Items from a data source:

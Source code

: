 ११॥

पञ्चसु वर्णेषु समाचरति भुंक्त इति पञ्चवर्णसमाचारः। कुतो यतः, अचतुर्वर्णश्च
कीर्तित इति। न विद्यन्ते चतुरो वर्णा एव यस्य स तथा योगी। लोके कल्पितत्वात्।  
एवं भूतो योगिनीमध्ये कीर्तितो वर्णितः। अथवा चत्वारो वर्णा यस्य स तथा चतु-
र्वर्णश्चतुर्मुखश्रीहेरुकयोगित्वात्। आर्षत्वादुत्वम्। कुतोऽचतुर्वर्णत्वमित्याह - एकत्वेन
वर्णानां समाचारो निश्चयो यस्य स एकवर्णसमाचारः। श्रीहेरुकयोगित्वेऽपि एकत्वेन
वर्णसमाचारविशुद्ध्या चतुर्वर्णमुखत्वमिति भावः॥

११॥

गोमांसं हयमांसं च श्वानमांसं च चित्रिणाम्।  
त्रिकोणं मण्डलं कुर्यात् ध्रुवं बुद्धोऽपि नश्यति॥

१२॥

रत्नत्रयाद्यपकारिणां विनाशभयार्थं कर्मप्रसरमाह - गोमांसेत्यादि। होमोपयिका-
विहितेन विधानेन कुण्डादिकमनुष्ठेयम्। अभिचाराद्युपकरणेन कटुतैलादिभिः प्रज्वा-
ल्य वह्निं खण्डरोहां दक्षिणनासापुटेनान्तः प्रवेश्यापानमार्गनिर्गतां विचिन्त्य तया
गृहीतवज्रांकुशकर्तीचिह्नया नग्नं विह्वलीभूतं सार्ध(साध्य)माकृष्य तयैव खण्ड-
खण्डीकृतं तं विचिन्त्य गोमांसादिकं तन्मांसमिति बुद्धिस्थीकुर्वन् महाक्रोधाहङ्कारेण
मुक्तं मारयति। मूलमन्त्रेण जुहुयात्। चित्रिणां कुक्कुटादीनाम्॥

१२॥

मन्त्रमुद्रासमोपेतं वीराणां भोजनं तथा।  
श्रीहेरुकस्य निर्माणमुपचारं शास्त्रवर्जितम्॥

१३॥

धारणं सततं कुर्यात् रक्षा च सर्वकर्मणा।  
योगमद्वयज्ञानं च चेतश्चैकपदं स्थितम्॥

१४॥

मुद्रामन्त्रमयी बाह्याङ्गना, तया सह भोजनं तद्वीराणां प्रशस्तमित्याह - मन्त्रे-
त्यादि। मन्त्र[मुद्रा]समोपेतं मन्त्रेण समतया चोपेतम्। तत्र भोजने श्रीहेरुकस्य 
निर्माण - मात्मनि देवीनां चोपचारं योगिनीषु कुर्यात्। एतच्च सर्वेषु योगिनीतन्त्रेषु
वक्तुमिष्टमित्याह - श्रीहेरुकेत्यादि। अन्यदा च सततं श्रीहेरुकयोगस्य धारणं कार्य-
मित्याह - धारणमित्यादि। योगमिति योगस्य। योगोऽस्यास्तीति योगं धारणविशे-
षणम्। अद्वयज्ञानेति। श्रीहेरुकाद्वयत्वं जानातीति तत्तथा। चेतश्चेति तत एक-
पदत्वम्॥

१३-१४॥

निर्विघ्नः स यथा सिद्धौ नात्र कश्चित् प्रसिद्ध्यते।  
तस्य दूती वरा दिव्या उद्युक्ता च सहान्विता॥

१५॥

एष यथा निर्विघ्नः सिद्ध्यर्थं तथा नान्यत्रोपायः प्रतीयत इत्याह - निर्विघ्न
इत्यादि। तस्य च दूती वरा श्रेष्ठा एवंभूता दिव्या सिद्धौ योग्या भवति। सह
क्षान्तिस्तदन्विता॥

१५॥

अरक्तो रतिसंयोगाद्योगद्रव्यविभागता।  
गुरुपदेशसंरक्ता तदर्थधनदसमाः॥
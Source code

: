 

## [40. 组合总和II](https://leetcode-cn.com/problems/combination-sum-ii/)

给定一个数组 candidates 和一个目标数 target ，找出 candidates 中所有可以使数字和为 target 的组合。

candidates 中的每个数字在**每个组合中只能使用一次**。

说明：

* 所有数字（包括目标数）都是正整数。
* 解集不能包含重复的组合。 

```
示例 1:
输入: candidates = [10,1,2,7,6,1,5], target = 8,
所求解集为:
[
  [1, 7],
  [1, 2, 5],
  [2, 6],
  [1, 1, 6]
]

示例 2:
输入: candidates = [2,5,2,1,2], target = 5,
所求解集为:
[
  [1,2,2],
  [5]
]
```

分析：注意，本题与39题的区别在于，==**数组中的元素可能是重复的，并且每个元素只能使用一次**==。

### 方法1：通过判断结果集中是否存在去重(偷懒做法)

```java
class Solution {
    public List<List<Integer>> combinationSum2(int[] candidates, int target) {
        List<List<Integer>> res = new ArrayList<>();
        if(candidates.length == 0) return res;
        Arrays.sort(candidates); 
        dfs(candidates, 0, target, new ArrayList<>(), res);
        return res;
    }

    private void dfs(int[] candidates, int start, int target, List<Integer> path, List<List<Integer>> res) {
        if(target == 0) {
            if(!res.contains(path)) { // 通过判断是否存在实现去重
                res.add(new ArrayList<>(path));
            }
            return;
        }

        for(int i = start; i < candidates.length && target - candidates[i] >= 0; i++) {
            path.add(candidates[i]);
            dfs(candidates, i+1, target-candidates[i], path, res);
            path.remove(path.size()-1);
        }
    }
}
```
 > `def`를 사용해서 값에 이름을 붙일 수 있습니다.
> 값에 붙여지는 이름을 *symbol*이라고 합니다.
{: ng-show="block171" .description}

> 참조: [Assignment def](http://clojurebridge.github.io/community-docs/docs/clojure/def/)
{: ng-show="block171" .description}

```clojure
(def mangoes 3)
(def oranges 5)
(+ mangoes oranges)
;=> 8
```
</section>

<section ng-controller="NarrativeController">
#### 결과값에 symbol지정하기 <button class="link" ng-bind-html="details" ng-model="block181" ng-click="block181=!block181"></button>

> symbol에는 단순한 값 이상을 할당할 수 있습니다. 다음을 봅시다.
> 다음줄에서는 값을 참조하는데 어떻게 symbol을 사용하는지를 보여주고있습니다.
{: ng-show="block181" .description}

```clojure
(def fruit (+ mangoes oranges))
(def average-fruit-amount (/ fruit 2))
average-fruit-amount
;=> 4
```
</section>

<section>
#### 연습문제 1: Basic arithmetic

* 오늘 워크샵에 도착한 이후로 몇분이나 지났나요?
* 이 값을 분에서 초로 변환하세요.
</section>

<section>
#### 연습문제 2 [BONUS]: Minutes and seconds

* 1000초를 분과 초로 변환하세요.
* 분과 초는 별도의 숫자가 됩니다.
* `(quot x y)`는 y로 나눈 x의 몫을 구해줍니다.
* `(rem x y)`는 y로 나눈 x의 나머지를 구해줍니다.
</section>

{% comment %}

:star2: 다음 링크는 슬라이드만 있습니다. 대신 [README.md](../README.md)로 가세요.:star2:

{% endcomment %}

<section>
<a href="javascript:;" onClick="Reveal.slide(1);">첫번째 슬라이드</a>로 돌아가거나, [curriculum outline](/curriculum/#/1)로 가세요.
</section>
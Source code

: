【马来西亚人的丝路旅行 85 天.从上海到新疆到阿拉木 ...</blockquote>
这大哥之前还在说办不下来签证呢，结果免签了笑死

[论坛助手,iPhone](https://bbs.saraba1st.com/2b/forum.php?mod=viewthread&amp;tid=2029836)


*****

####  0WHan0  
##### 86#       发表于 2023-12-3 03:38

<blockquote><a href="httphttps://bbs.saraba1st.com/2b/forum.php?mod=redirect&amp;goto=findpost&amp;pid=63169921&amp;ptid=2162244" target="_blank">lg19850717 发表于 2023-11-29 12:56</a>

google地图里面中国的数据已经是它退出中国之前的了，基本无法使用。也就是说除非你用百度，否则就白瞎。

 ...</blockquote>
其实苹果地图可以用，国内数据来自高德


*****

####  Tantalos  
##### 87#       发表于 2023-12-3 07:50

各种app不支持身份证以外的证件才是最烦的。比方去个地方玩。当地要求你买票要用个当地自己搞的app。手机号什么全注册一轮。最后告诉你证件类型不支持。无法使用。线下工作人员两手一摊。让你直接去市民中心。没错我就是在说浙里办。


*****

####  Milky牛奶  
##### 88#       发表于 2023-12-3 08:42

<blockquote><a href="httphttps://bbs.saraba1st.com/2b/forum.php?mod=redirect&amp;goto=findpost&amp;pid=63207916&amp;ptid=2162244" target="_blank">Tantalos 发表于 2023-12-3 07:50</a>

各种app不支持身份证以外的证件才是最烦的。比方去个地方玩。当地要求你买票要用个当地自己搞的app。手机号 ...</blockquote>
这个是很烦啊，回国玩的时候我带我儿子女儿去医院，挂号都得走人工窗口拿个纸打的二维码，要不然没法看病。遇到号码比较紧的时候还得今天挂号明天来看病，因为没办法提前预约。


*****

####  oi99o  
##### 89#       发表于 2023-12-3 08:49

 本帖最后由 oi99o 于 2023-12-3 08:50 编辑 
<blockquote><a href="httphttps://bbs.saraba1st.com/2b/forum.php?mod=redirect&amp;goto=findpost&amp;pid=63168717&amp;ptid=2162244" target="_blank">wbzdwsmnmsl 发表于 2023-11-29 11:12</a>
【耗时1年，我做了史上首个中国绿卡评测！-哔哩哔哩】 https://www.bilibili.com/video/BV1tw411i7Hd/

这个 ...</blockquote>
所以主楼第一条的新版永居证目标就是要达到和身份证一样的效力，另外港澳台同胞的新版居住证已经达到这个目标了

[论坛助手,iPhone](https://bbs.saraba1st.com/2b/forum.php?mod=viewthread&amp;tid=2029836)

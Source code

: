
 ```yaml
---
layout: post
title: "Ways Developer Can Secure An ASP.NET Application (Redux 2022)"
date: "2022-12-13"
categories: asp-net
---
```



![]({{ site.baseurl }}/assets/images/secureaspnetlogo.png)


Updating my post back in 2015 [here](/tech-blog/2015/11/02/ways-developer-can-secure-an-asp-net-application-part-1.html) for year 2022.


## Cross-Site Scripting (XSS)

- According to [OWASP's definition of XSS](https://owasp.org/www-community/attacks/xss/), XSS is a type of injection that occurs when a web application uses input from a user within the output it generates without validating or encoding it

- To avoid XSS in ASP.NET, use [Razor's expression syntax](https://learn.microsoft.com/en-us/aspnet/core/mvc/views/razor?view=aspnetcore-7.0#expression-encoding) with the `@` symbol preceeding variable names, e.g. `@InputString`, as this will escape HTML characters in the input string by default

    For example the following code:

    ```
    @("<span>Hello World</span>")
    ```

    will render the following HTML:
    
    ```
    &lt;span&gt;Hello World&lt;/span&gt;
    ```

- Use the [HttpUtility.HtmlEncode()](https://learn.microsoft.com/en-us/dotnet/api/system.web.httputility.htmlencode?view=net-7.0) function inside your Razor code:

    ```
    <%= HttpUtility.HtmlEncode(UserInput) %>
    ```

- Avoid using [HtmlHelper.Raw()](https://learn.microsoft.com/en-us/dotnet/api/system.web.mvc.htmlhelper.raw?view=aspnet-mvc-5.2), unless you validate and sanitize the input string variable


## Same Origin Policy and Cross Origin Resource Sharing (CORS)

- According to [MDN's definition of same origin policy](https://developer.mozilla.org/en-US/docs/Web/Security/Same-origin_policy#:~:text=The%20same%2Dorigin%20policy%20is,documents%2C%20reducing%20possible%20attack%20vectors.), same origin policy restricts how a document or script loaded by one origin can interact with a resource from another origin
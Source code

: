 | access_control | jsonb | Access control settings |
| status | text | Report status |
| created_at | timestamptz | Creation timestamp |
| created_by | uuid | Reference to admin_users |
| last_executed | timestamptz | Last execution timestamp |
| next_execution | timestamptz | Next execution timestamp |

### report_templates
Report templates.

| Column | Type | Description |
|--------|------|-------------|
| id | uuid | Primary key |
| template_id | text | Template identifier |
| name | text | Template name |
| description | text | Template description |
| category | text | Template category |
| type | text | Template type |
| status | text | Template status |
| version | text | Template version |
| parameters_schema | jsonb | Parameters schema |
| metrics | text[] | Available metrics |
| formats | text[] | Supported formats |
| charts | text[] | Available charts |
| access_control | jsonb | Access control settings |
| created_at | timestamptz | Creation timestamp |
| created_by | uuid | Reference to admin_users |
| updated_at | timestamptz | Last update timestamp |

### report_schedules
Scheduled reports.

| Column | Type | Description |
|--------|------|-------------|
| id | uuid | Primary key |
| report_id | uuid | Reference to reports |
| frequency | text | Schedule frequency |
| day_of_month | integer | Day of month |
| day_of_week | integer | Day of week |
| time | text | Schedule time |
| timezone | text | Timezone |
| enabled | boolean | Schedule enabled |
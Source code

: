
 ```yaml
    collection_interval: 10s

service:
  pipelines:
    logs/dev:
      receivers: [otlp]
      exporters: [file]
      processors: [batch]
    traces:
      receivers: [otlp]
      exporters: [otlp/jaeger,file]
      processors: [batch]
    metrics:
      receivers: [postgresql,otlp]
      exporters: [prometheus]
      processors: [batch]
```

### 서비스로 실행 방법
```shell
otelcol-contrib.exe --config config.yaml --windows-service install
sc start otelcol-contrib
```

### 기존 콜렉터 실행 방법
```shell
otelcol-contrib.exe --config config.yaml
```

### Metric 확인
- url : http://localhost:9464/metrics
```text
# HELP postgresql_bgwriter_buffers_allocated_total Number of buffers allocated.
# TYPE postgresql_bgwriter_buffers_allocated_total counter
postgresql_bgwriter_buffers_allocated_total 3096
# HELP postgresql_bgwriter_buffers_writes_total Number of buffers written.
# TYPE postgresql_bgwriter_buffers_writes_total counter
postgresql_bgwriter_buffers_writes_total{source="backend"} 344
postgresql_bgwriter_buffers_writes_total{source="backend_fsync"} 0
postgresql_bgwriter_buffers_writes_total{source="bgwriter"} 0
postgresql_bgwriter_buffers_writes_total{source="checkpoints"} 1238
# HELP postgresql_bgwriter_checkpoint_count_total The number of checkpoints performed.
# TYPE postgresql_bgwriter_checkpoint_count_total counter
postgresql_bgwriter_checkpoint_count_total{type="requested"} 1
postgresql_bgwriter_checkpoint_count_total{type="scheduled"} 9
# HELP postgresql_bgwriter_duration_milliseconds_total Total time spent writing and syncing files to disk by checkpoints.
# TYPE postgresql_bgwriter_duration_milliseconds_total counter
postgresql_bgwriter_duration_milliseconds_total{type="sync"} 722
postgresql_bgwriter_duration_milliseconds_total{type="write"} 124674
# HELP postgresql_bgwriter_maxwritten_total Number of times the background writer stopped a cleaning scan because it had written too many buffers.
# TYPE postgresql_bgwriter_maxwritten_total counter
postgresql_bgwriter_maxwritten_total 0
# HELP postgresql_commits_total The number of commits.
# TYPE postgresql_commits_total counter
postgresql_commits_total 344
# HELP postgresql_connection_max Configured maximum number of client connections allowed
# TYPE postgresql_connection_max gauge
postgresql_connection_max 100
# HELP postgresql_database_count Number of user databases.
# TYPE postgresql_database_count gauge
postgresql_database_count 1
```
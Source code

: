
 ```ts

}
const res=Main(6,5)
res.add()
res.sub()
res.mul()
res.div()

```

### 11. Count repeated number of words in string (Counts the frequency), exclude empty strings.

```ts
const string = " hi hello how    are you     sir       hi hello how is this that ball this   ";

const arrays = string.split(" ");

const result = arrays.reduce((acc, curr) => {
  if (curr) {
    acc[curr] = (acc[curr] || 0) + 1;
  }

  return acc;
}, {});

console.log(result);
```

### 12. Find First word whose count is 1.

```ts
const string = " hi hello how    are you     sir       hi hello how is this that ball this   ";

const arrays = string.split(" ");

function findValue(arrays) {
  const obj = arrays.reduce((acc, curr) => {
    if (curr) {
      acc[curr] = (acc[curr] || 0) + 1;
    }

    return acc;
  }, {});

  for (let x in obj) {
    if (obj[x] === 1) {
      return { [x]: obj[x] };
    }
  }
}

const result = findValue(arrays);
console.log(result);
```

== Task to carry out ==
Copy out every line of the records that the string "ArrayList" appears in.

== Completed task ==
        List<List<Integer>> res = new ArrayList<>();
        dfs(candidates, 0, target, new ArrayList<>(), res);
                res.add(new ArrayList<>(path));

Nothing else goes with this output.